───── RECORDS TO PROCESS ─────

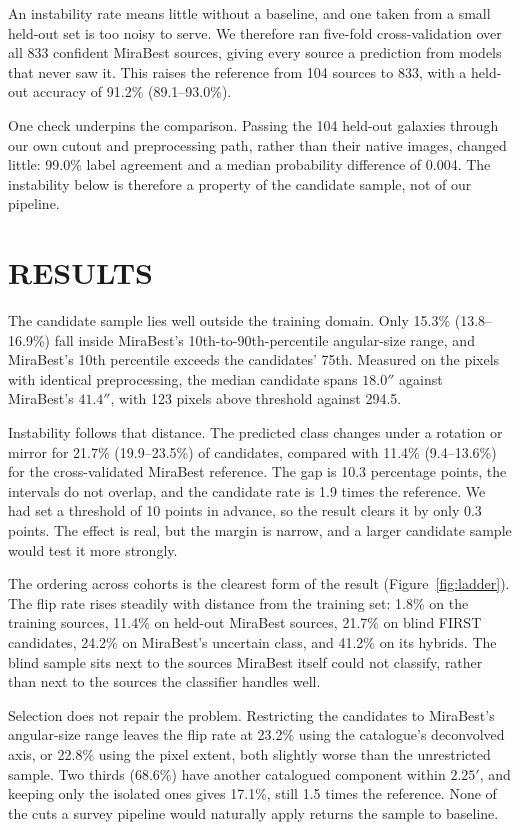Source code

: \documentclass{aastex701}
\begin{document}
An instability rate means little without a baseline, and one taken from a small held-out set
is too noisy to serve. We therefore ran five-fold cross-validation over all 833 confident
MiraBest sources, giving every source a prediction from models that never saw it. This
raises the reference from 104 sources to 833, with a held-out accuracy of 91.2\%
(89.1--93.0\%).

One check underpins the comparison. Passing the 104 held-out galaxies through our own cutout
and preprocessing path, rather than their native images, changed little: 99.0\% label
agreement and a median probability difference of 0.004. The instability below is therefore a
property of the candidate sample, not of our pipeline.

\section{RESULTS}

The candidate sample lies well outside the training domain. Only 15.3\% (13.8--16.9\%) fall
inside MiraBest's 10th-to-90th-percentile angular-size range, and MiraBest's 10th percentile
exceeds the candidates' 75th. Measured on the pixels with identical preprocessing, the
median candidate spans $18.0''$ against MiraBest's $41.4''$, with 123 pixels above threshold
against 294.5.

Instability follows that distance. The predicted class changes under a rotation or mirror
for 21.7\% (19.9--23.5\%) of candidates, compared with 11.4\% (9.4--13.6\%) for the
cross-validated MiraBest reference. The gap is 10.3 percentage points, the intervals do not
overlap, and the candidate rate is 1.9 times the reference. We had set a threshold of 10
points in advance, so the result clears it by only 0.3 points. The effect is real, but the
margin is narrow, and a larger candidate sample would test it more strongly.

The ordering across cohorts is the clearest form of the result (Figure~\ref{fig:ladder}).
The flip rate rises steadily with distance from the training set: 1.8\% on the training
sources, 11.4\% on held-out MiraBest sources, 21.7\% on blind FIRST candidates, 24.2\% on
MiraBest's uncertain class, and 41.2\% on its hybrids. The blind sample sits next to the
sources MiraBest itself could not classify, rather than next to the sources the classifier
handles well.

Selection does not repair the problem. Restricting the candidates to MiraBest's angular-size
range leaves the flip rate at 23.2\% using the catalogue's deconvolved axis, or 22.8\% using
the pixel extent, both slightly worse than the unrestricted sample. Two thirds (68.6\%) have
another catalogued component within $2.25'$, and keeping only the isolated ones gives
17.1\%, still 1.5 times the reference. None of the cuts a survey pipeline would naturally
apply returns the sample to baseline.
\end{document}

─────

• EXERCISE DIRECTIONS:
Give the data again exactly as written, with no pictures included.

• YOUR SOLUTION:
Source code

: \documentclass{aastex701}
\begin{document}
An instability rate means little without a baseline, and one taken from a small held-out set
is too noisy to serve. We therefore ran five-fold cross-validation over all 833 confident
MiraBest sources, giving every source a prediction from models that never saw it. This
raises the reference from 104 sources to 833, with a held-out accuracy of 91.2\%
(89.1--93.0\%).

One check underpins the comparison. Passing the 104 held-out galaxies through our own cutout
and preprocessing path, rather than their native images, changed little: 99.0\% label
agreement and a median probability difference of 0.004. The instability below is therefore a
property of the candidate sample, not of our pipeline.

\section{RESULTS}

The candidate sample lies well outside the training domain. Only 15.3\% (13.8--16.9\%) fall
inside MiraBest's 10th-to-90th-percentile angular-size range, and MiraBest's 10th percentile
exceeds the candidates' 75th. Measured on the pixels with identical preprocessing, the
median candidate spans $18.0''$ against MiraBest's $41.4''$, with 123 pixels above threshold
against 294.5.

Instability follows that distance. The predicted class changes under a rotation or mirror
for 21.7\% (19.9--23.5\%) of candidates, compared with 11.4\% (9.4--13.6\%) for the
cross-validated MiraBest reference. The gap is 10.3 percentage points, the intervals do not
overlap, and the candidate rate is 1.9 times the reference. We had set a threshold of 10
points in advance, so the result clears it by only 0.3 points. The effect is real, but the
margin is narrow, and a larger candidate sample would test it more strongly.

The ordering across cohorts is the clearest form of the result (Figure~\ref{fig:ladder}).
The flip rate rises steadily with distance from the training set: 1.8\% on the training
sources, 11.4\% on held-out MiraBest sources, 21.7\% on blind FIRST candidates, 24.2\% on
MiraBest's uncertain class, and 41.2\% on its hybrids. The blind sample sits next to the
sources MiraBest itself could not classify, rather than next to the sources the classifier
handles well.

Selection does not repair the problem. Restricting the candidates to MiraBest's angular-size
range leaves the flip rate at 23.2\% using the catalogue's deconvolved axis, or 22.8\% using
the pixel extent, both slightly worse than the unrestricted sample. Two thirds (68.6\%) have
another catalogued component within $2.25'$, and keeping only the isolated ones gives
17.1\%, still 1.5 times the reference. None of the cuts a survey pipeline would naturally
apply returns the sample to baseline.
\end{document}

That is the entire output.